The evolving cluster of Middle East respiratory syndrome coronavirus (MERS-CoV) in South Korea is the largest of its kind outside of the Middle East. Travel associated MERS-CoV infections, such as the primary case in the South Korean cluster, are not unexpected nor are instances of secondary infections. It is the scale of this cluster and that an infected person travelled to China that makes this particularly noteworthy. However, ECDC’s assessment continues to be that the MERS-CoV outbreak poses a low risk to the EU and highlights the importance of rapid consideration of MERS-CoV and infection control measures in healthcare settings.

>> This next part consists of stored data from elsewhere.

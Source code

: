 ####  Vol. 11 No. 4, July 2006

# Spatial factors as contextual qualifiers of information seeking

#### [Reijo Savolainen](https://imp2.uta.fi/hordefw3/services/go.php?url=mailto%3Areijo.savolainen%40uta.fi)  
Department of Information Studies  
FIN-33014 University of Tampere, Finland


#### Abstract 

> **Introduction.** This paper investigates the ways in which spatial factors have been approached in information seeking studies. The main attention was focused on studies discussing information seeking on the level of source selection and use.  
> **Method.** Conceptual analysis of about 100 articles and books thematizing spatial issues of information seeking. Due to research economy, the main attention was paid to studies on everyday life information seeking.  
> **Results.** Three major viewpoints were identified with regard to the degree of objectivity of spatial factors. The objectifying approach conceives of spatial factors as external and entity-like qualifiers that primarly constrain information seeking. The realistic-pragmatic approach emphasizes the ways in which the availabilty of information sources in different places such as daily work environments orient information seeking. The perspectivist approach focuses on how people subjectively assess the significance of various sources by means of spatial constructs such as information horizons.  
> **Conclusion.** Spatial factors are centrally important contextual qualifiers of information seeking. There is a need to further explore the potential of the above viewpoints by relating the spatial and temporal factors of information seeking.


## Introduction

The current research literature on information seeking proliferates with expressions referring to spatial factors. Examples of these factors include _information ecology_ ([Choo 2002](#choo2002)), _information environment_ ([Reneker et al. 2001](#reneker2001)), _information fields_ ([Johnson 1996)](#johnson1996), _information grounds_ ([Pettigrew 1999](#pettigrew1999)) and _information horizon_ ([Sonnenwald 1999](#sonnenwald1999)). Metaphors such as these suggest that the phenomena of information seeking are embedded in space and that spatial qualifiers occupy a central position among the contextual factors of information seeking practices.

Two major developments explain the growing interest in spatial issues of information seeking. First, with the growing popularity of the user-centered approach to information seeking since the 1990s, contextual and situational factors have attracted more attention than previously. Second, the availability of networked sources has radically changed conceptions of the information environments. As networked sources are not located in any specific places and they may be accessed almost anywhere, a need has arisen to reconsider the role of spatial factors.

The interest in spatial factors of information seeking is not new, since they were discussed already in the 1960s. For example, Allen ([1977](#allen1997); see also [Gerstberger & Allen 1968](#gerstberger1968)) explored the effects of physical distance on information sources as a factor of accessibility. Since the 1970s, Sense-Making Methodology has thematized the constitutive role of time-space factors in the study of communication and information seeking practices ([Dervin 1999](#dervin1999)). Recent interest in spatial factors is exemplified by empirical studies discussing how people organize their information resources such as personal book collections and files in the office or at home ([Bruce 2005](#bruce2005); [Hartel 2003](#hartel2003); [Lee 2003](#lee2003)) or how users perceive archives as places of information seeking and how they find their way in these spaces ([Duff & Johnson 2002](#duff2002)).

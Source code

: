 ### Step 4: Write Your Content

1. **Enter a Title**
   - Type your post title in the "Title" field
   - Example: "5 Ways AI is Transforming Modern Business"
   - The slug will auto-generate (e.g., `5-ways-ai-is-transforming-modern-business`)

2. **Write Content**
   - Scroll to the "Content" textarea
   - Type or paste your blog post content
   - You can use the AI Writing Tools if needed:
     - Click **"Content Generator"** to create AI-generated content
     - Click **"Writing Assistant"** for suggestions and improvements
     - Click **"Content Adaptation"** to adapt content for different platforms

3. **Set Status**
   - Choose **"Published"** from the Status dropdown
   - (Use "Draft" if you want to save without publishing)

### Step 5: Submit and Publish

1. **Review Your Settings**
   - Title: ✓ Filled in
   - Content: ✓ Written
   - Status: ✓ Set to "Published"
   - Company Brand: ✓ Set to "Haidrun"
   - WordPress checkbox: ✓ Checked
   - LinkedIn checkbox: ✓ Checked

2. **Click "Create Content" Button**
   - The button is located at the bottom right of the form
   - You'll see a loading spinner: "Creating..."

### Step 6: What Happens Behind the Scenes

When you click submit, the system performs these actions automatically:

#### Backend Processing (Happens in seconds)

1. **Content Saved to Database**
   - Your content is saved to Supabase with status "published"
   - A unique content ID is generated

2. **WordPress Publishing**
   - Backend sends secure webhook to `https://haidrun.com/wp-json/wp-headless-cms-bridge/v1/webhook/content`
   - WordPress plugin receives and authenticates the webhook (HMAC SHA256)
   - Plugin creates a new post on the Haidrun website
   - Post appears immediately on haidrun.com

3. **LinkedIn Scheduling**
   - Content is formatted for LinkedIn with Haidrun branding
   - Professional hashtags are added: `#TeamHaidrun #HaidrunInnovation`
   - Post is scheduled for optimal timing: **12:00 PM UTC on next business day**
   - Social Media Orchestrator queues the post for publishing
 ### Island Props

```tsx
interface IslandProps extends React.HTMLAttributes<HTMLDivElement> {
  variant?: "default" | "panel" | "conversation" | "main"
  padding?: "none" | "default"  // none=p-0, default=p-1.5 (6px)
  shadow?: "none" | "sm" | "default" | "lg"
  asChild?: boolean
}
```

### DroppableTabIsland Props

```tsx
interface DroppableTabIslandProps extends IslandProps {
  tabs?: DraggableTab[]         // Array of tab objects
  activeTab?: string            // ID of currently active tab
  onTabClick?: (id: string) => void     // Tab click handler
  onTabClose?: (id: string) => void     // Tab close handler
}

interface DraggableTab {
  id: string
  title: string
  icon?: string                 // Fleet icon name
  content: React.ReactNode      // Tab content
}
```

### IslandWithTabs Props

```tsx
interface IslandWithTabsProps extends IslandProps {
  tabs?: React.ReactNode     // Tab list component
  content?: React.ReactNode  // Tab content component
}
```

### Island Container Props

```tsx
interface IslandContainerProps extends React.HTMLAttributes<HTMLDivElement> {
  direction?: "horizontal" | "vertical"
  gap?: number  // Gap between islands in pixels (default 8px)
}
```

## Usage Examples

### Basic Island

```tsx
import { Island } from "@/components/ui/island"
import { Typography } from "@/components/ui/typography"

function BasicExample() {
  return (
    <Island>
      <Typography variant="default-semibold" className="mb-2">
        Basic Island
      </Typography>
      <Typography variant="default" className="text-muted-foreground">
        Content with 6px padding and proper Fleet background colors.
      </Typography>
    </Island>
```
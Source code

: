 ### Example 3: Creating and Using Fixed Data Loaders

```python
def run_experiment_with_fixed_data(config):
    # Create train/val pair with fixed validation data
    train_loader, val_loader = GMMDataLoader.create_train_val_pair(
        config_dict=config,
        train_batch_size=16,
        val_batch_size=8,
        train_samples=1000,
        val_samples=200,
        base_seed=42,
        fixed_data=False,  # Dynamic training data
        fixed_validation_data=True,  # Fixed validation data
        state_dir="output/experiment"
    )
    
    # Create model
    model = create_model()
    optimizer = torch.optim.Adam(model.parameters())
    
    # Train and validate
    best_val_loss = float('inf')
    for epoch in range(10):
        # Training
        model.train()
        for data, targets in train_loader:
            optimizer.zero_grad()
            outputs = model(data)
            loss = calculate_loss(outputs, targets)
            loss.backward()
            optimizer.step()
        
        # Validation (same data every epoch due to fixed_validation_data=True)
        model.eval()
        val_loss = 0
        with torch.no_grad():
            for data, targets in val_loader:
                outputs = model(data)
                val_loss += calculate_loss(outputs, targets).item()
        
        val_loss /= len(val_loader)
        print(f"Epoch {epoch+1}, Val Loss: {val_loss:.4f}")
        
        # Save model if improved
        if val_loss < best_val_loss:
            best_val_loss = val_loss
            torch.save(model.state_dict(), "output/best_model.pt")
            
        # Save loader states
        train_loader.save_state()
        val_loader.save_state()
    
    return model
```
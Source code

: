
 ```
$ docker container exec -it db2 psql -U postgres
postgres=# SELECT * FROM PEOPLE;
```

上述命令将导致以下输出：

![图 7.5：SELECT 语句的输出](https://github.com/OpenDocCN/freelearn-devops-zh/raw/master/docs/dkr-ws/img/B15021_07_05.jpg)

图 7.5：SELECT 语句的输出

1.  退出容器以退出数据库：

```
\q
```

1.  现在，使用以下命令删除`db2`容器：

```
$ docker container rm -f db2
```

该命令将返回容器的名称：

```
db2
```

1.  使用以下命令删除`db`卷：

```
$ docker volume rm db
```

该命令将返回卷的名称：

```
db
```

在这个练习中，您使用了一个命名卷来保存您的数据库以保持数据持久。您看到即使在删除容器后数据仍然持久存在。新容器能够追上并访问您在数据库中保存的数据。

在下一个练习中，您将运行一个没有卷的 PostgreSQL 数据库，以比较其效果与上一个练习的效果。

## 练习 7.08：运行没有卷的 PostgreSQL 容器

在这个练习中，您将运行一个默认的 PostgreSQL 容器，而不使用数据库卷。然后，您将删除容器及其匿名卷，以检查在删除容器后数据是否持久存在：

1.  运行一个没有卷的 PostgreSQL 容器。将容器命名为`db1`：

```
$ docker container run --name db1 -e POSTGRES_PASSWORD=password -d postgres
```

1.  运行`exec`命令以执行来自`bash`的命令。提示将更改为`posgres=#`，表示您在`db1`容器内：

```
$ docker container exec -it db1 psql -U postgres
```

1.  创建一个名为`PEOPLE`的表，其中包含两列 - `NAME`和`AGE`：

Risk to travellers to South Korea

The South Korean cluster has affected patients, visitors of patients and healthcare workers in a few healthcare facilities and close relatives of the cases.  The outbreak so far does not represent an increased risk of infection for travellers or visitors to South Korea. However, patients who present with severe acute respiratory disease in the EU and have recently been in contact with healthcare services in South Korea should be considered for assessment for MERS-CoV, similar to patients having been in contact with healthcare services in the Middle East.

 

WHO has stated that there is currently no indication that the virus is behaving differently to how it has behaved in the past and that there is no indication of sustained transmission from person to person. However, further details of the virus characterisation in South Korea are pending.

Surveillance and infection control essential

International surveillance for MERS-CoV cases among travellers remains essential due to the continued risk of an infected person travelling to Europe after exposure in the Middle East. Moreover rapid efforts to contain nosocomial clusters are vital to prevent broader transmission. Although sustained human-to-human transmission is unlikely, secondary transmission to unprotected close contacts remains a risk, especially in healthcare settings, as now documented in South Korea.

 

Systematic implementation of infection control measures in hospital settings is essential to interrupt transmission and prevent clusters of healthcare-associated infection. The challenges of detecting rare imported cases of respiratory infection early on highlight the need for eliciting travel history from patients and adequate infection prevention and control measures for all patients showing symptoms of acute respiratory infection.

 

Since the previous update of the Rapid Risk Assessment dated 8 March 2015, there have been 129 new cases and 53 additional deaths from MERS-CoV reported globally: Saudi Arabia (81 cases and 48 deaths), Qatar (3 cases and one death), Oman (one case) United Arab Emirates (two cases), Iran (one case) South Korea (40 cases and four deaths) and China (one case).